Offering higher yields than deposit rates and relatively stable returns over the benchmark interest rates with flexible transactions, brokerages saw their outstanding balance of cash management accounts reach a record 52.6 trillion won ($46.3 billion) last month.
At the same time, the outstanding balance of retail borrowings for stock trading soared back to around 7 trillion won on expectations of shares rallying further driven by demand for higher returns, according to the Korea Financial Investment Association.
“There aren’t many investment products out there nowadays, perhaps other than individual savings accounts or pension funds, that can help people gain better returns for their future or retirement,” said an industry source.
“CMAs and funds investing in baskets of equities or high-graded bonds can be attractive without having to worry about losing a lot of money, although principals in those investment types are not guaranteed,” according to the source.
Stock accounts with deposits invest in commercial papers, bonds issued by public enterprises, short-term instruments and shares of companies with sound fundamentals, which has made them popular since their introduction in the market about a decade ago, especially among salaried workers. Those accounts enable subscribers to pay their monthly utility bills via automatic transactions on relaxed regulations.
Margin trading on borrowed money with low interest rates reached a record as well, after a sharp decline to some 6 trillion won early this year from almost 9 trillion won a year ago. Borrowed funds have been mostly flowing into the tech-heavy KOSDAQ shares.
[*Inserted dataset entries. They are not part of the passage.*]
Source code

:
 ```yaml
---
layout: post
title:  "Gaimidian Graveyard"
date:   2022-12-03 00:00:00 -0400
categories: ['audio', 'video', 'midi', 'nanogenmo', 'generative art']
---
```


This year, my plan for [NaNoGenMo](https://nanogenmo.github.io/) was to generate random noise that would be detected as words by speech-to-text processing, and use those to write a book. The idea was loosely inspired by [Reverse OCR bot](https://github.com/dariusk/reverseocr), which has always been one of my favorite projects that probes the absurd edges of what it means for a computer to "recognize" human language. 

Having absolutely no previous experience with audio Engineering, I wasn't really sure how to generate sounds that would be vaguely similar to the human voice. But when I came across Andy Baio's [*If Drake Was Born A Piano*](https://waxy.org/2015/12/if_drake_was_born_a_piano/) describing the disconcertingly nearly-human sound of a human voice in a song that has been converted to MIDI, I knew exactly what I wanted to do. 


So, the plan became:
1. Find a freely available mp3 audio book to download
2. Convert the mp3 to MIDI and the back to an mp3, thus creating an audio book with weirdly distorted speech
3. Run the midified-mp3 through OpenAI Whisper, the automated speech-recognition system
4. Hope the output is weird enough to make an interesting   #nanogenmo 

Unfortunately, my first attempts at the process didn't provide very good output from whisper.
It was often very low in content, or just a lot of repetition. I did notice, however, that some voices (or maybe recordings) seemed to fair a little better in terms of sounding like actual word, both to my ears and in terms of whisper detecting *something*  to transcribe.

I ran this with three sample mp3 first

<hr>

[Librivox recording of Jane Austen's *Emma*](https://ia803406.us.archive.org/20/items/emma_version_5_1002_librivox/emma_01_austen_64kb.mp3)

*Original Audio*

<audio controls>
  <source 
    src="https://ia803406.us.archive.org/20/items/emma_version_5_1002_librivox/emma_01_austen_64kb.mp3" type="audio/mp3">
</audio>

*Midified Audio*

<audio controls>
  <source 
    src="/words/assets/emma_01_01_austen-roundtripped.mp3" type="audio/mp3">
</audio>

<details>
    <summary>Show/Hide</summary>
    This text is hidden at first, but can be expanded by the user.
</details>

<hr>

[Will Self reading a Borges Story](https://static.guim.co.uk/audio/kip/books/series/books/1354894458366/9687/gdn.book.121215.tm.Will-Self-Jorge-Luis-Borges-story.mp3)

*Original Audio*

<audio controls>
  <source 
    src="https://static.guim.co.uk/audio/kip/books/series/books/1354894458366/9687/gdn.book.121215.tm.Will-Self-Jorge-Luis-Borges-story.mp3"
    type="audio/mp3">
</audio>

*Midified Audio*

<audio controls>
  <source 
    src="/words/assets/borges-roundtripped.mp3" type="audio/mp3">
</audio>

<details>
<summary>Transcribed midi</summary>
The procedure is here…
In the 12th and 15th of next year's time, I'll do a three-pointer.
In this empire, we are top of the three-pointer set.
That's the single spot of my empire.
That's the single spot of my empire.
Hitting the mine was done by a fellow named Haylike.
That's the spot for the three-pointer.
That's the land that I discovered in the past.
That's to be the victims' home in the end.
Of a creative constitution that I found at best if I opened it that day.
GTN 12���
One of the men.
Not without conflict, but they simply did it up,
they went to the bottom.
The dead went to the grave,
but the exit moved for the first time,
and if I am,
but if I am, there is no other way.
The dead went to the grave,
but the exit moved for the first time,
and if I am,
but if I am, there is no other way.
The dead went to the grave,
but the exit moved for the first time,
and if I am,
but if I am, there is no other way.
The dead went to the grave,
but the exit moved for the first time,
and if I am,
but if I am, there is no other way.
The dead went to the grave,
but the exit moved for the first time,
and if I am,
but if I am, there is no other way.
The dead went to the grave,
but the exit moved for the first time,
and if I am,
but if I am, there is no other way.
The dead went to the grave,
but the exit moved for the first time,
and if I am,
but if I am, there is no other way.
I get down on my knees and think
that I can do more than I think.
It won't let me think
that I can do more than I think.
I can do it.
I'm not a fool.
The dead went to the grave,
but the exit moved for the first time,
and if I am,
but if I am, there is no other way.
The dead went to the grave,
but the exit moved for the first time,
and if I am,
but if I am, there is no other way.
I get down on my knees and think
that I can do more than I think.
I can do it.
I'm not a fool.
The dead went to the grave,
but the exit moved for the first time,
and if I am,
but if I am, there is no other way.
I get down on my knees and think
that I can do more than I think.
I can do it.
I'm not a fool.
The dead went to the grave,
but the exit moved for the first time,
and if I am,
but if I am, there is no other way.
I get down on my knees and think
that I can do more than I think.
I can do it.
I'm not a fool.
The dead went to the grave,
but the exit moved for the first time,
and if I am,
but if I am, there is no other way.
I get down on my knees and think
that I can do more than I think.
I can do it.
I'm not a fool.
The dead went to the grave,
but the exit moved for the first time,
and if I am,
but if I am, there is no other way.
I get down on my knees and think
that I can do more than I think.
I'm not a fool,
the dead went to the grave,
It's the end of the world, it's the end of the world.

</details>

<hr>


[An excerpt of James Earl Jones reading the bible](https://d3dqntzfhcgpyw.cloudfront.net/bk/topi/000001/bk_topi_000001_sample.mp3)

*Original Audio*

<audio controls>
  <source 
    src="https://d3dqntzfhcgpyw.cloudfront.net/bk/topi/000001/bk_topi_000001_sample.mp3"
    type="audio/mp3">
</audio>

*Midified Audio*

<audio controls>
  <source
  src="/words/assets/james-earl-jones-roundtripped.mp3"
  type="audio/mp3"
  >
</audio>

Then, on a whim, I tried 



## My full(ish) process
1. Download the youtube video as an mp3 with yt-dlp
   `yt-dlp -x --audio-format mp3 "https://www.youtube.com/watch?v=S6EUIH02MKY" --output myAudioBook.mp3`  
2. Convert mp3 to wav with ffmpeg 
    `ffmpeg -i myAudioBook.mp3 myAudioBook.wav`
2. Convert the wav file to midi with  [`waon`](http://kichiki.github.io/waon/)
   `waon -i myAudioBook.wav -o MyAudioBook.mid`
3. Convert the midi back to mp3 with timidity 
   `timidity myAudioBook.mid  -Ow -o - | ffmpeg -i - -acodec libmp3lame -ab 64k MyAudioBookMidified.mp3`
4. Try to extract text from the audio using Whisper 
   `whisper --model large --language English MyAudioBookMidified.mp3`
With funds -- borrowed or from personal savings -- moving into stocks, the Korean stock market saw its benchmark KOSPI surpass 2,000 points last week, despite forecasts of slower growth this year, with the manufacturing industry losing luster in exports on weaker global demand.
The Bank of Korea lowered its growth projection to 2.8 percent from 3 percent, following the International Monetary Fund’s 2.7 percent down from 3.2 percent on the back of a weaker global economy stemming from rising debt and aging society in developed economies.
The benchmark KOSPI edged past the 2,000 mark a week ago driven by net foreign buys, but analysts cautioned that stocks will bound to face corrections and volatility with the U.S. Federal Reserve gearing up for a rate rise later this year.
“Stocks could further rise until the end of this month, with the possibility of volatility increasing around the Federal Open Market Committee meeting next week when the Fed can signal a rate rise later this year,” said Kwak Hyun-soo, an analyst at Shinhan Investment.
Historical data showed that Korea's stock market has suffered in May since 2010, beginning with economies of Greece, Ireland, Italy, Portugal and Spain facing debt crises six years ago, followed by growing concerns over U.S. quantitative easing program coming to an end in 2011, then Greece’s debt default a year after with a signal of ending near-zero interest rates from then-Fed chairman Ben Bernanke in 2013.